At times, Davis sounds almost like his former mentor, Jerry Brown, when he tells voters that “a growing economy is nothing more than your opportunity to be what you want to be. The economy is just an abstraction to characterize our collective abilities to pursue whatever interests us.”

Davis calls unemployment a “horrific event” in anyone’s life, and said he is “very concerned with adding to the economic difficulties of people caught up in the recession.” He said that includes opposition to passing more tax increases.

“The state’s greatest strength is the wealth that lies between our ears.
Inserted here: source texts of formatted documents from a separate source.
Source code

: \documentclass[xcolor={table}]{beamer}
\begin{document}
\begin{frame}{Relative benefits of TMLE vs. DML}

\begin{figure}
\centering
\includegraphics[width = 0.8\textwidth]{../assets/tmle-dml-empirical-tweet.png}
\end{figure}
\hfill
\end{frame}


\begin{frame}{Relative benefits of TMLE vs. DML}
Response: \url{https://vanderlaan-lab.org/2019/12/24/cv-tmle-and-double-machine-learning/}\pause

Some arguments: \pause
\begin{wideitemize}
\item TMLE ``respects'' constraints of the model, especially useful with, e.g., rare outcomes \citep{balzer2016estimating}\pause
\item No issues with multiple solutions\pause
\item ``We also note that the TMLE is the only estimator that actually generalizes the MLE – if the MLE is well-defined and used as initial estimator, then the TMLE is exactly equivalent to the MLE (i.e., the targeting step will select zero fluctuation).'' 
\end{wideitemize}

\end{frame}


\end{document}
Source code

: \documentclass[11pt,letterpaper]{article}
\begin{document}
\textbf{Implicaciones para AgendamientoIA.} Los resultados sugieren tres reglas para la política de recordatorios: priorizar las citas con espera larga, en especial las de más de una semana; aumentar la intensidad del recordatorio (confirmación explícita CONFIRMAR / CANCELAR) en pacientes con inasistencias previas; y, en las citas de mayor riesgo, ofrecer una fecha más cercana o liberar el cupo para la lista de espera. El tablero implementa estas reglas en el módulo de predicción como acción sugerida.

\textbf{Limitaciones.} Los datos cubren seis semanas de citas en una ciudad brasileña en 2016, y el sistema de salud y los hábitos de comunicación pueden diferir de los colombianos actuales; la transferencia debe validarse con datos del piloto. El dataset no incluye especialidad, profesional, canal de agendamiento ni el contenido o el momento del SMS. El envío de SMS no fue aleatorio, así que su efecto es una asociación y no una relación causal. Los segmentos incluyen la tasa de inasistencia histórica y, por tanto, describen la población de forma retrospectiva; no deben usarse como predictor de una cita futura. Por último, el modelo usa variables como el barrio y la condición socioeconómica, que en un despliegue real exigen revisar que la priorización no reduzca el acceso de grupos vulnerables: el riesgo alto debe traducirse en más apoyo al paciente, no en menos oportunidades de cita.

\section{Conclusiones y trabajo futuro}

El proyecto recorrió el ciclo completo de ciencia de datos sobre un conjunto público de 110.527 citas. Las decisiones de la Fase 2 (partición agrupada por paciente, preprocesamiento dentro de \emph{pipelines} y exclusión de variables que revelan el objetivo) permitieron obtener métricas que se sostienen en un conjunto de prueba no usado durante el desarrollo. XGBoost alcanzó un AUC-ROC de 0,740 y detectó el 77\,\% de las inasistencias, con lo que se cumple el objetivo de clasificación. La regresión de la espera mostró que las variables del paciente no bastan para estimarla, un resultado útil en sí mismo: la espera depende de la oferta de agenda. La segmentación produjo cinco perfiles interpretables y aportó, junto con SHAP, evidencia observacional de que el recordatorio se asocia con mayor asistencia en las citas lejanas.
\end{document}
We are very innovative, very creative. Look at our computer software industry, the high-tech firms in the Silicon Valley, biotech research. But we have to learn how to translate that innovation into manufacturing,” Davis said.

Profile: Gray Davis

Gray Davis is a seeking the Democratic nomination for a two-year term in the U.S. Senate from California. The seat is now held by Sen. John Seymour. Born: Dec. 26, 1942, New York City.

Hometown: Los Angeles.

Education: Stanford University, 1964; Columbia University Law School, 1967.

Career highlights: Served as a captain in U.S. Army, earning Bronze Star for service in Vietnam, 1969; chief of staff to ex-Gov. Edmund G. (Jerry) Brown Jr., 1975-1981; member of the state Assembly 1983-1986; state controller, 1987-present.

Family: Wife, Sharon Ryer Davis.

Quote: “Economics is not some abstraction. It’s your child’s opportunity to do what you do. When I grew up that was a given, that was your birthright. Now that is very much in question. . . . My primary mission is to tell Washington in no uncertain terms that people are entitled to a good-paying job.”